Instructions to follow - Return only the final portion of the entries: the line with "写完dataset、dataloader" and every line after it, each one exact.
*** Information supplied Section Begins ***
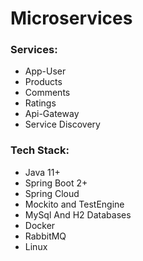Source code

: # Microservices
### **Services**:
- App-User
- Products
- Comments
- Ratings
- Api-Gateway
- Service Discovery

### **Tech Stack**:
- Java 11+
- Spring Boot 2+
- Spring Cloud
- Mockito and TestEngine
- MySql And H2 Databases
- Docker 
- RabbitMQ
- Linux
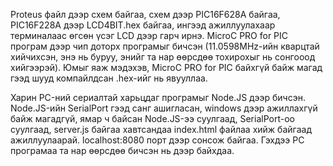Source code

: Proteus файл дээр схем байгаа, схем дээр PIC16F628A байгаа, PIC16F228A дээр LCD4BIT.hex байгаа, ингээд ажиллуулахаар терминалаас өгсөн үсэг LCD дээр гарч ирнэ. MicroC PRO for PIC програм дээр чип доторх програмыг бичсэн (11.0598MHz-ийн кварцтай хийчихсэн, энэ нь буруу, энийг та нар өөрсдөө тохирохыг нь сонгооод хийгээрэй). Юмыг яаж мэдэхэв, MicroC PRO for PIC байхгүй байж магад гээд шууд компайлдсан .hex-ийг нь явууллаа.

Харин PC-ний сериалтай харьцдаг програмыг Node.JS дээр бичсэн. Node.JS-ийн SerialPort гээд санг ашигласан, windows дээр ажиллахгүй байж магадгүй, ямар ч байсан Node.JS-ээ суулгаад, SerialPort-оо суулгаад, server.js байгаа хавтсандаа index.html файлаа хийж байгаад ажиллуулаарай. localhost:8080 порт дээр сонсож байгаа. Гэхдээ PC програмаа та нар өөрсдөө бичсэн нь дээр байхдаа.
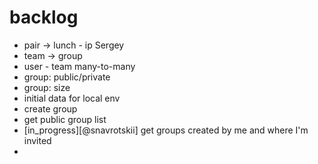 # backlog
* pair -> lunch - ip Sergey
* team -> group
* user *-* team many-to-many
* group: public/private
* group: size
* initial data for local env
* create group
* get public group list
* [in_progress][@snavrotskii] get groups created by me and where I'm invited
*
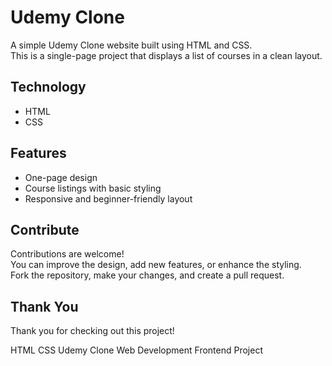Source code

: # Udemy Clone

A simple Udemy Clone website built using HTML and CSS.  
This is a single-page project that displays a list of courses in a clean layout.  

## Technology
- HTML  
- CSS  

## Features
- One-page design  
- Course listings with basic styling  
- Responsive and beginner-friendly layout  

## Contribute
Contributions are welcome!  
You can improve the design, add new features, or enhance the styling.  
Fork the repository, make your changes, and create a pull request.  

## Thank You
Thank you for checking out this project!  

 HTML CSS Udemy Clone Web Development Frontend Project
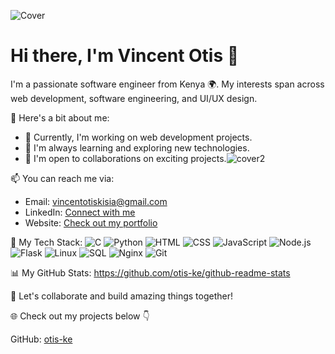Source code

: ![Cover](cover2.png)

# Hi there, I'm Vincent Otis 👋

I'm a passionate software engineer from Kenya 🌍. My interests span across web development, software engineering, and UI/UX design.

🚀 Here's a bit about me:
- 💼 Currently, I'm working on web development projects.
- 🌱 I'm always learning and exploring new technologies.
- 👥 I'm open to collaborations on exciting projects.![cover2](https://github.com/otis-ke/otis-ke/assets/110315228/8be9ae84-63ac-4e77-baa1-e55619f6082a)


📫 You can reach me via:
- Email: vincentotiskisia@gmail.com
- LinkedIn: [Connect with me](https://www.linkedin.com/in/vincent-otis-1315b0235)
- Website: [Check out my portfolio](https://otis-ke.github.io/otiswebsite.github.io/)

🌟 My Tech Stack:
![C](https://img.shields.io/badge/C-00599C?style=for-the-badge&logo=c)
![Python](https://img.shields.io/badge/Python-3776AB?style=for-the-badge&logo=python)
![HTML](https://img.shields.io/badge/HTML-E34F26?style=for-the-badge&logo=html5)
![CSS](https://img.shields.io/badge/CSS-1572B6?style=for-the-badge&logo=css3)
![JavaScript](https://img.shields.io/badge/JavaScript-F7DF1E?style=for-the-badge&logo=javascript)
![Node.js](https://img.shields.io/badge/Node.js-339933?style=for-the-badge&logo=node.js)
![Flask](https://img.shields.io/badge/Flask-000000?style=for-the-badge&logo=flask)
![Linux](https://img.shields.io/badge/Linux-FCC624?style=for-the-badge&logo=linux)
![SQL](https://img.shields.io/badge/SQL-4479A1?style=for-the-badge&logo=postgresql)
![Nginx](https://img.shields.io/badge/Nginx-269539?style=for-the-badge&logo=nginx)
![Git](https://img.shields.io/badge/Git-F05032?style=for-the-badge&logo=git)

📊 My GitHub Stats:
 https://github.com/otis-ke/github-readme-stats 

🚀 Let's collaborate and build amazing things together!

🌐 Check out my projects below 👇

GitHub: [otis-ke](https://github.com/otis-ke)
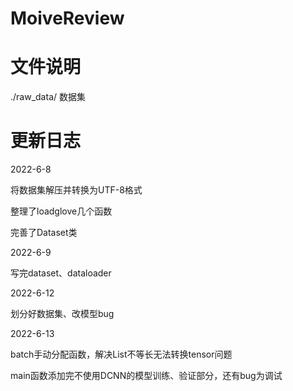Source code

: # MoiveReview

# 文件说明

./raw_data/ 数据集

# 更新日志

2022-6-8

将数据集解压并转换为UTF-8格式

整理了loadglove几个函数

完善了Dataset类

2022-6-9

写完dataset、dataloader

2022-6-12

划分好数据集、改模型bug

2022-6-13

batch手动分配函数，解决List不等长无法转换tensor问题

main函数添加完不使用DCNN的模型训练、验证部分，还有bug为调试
*** Information supplied Section Ends ***
Answer section -
写完dataset、dataloader

2022-6-12

划分好数据集、改模型bug

2022-6-13

batch手动分配函数，解决List不等长无法转换tensor问题

main函数添加完不使用DCNN的模型训练、验证部分，还有bug为调试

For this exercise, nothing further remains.